Activation of GPR55 attenuates cognitive impairment and neurotoxicity in a mouse model of Alzheimer's disease induced by Aβ1-42 through inhibiting RhoA/ROCK2 pathway.

Abstract The accumulation of amyloid-β (Aβ) peptides in the brain is considered to be the initial event in the Alzheimer's disease (AD). Neurotoxicity mediated by Aβ has been demonstrated to damage the cognitive function. In the present study, we sought to determine the effects of O-1602, a specific G-protein coupled receptor 55 (GPR55) agonist, on the impairment of learning and memory induced by intracerebroventricular (i.c.v.) of Aβ1–42 (400 pmol/mouse) in mice. Our results showed that i.c.v. injection of aggregated Aβ1–42 into the brain of mice resulted in cognitive impairment and neurotoxicity. In contrast, O-1602 (2.0 or 4.0 μg/mouse, i.c.v.) can improve memory impairment induced by Aβ1–42 in the Morris water maze (MWM), and novel object recognition (NOR) tests. Besides, we found that O-1602 reduced the activity of β-secretase 1 (BACE1) and the level of soluble Aβ1–42 in the hippocampus and frontal cortex.
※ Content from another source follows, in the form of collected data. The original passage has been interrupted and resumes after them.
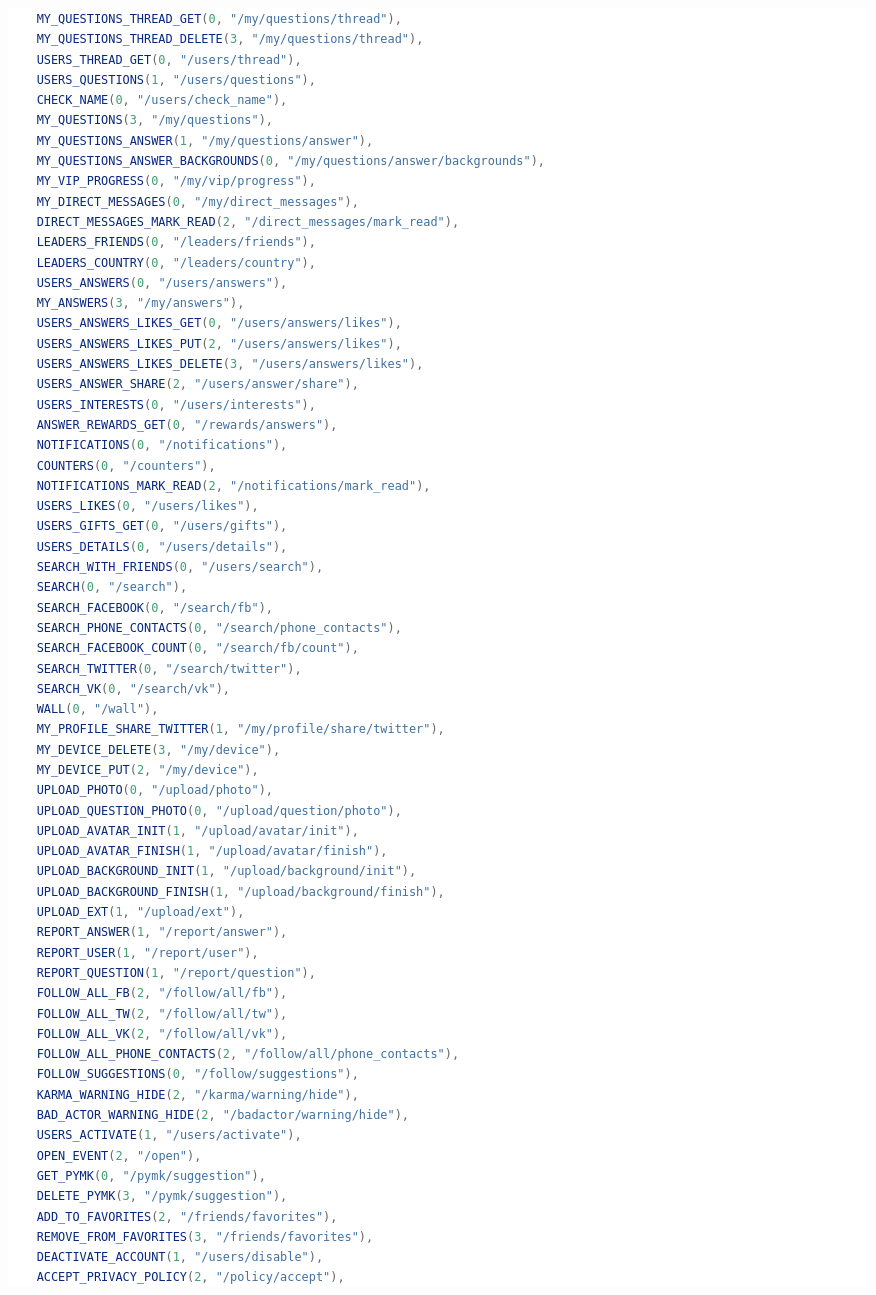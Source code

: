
 ```java
    MY_QUESTIONS_THREAD_GET(0, "/my/questions/thread"),
    MY_QUESTIONS_THREAD_DELETE(3, "/my/questions/thread"),
    USERS_THREAD_GET(0, "/users/thread"),
    USERS_QUESTIONS(1, "/users/questions"),
    CHECK_NAME(0, "/users/check_name"),
    MY_QUESTIONS(3, "/my/questions"),
    MY_QUESTIONS_ANSWER(1, "/my/questions/answer"),
    MY_QUESTIONS_ANSWER_BACKGROUNDS(0, "/my/questions/answer/backgrounds"),
    MY_VIP_PROGRESS(0, "/my/vip/progress"),
    MY_DIRECT_MESSAGES(0, "/my/direct_messages"),
    DIRECT_MESSAGES_MARK_READ(2, "/direct_messages/mark_read"),
    LEADERS_FRIENDS(0, "/leaders/friends"),
    LEADERS_COUNTRY(0, "/leaders/country"),
    USERS_ANSWERS(0, "/users/answers"),
    MY_ANSWERS(3, "/my/answers"),
    USERS_ANSWERS_LIKES_GET(0, "/users/answers/likes"),
    USERS_ANSWERS_LIKES_PUT(2, "/users/answers/likes"),
    USERS_ANSWERS_LIKES_DELETE(3, "/users/answers/likes"),
    USERS_ANSWER_SHARE(2, "/users/answer/share"),
    USERS_INTERESTS(0, "/users/interests"),
    ANSWER_REWARDS_GET(0, "/rewards/answers"),
    NOTIFICATIONS(0, "/notifications"),
    COUNTERS(0, "/counters"),
    NOTIFICATIONS_MARK_READ(2, "/notifications/mark_read"),
    USERS_LIKES(0, "/users/likes"),
    USERS_GIFTS_GET(0, "/users/gifts"),
    USERS_DETAILS(0, "/users/details"),
    SEARCH_WITH_FRIENDS(0, "/users/search"),
    SEARCH(0, "/search"),
    SEARCH_FACEBOOK(0, "/search/fb"),
    SEARCH_PHONE_CONTACTS(0, "/search/phone_contacts"),
    SEARCH_FACEBOOK_COUNT(0, "/search/fb/count"),
    SEARCH_TWITTER(0, "/search/twitter"),
    SEARCH_VK(0, "/search/vk"),
    WALL(0, "/wall"),
    MY_PROFILE_SHARE_TWITTER(1, "/my/profile/share/twitter"),
    MY_DEVICE_DELETE(3, "/my/device"),
    MY_DEVICE_PUT(2, "/my/device"),
    UPLOAD_PHOTO(0, "/upload/photo"),
    UPLOAD_QUESTION_PHOTO(0, "/upload/question/photo"),
    UPLOAD_AVATAR_INIT(1, "/upload/avatar/init"),
    UPLOAD_AVATAR_FINISH(1, "/upload/avatar/finish"),
    UPLOAD_BACKGROUND_INIT(1, "/upload/background/init"),
    UPLOAD_BACKGROUND_FINISH(1, "/upload/background/finish"),
    UPLOAD_EXT(1, "/upload/ext"),
    REPORT_ANSWER(1, "/report/answer"),
    REPORT_USER(1, "/report/user"),
    REPORT_QUESTION(1, "/report/question"),
    FOLLOW_ALL_FB(2, "/follow/all/fb"),
    FOLLOW_ALL_TW(2, "/follow/all/tw"),
    FOLLOW_ALL_VK(2, "/follow/all/vk"),
    FOLLOW_ALL_PHONE_CONTACTS(2, "/follow/all/phone_contacts"),
    FOLLOW_SUGGESTIONS(0, "/follow/suggestions"),
    KARMA_WARNING_HIDE(2, "/karma/warning/hide"),
    BAD_ACTOR_WARNING_HIDE(2, "/badactor/warning/hide"),
    USERS_ACTIVATE(1, "/users/activate"),
    OPEN_EVENT(2, "/open"),
    GET_PYMK(0, "/pymk/suggestion"),
    DELETE_PYMK(3, "/pymk/suggestion"),
    ADD_TO_FAVORITES(2, "/friends/favorites"),
    REMOVE_FROM_FAVORITES(3, "/friends/favorites"),
    DEACTIVATE_ACCOUNT(1, "/users/disable"),
    ACCEPT_PRIVACY_POLICY(2, "/policy/accept"),
```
Importantly, O-1602 treatment reversed Aβ1–42-induced GPR55 down-regulation, decreased pro-inflammatory cytokines, and the level of malondialdehyde (MDA), increased the levels of glutathione (GSH), superoxide dismutase (SOD), and catalase (CAT), as well as suppressed apoptosis as indicated by decreased TUNEL-positive cells, and increased the ratio of Bcl-2/Bax. O-1602 treatment also pronouncedly ameliorated synaptic dysfunction by promoting the upregulation of PSD-95 and synaptophysin (SYN) proteins. Moreover, O-1602 concurrently down regulated the protein levels of RhoA, and ROCK2, the critical proteins in the RhoA/ROCK2 pathway. This study indicates that O-1602 may reverse Aβ1–42-induced cognitive impairment and neurotoxicity in mice by inhibiting RhoA/ROCK2 pathway. Taken together, these findings suggest that GPR55 could be a novel and promising target for the treatment of AD.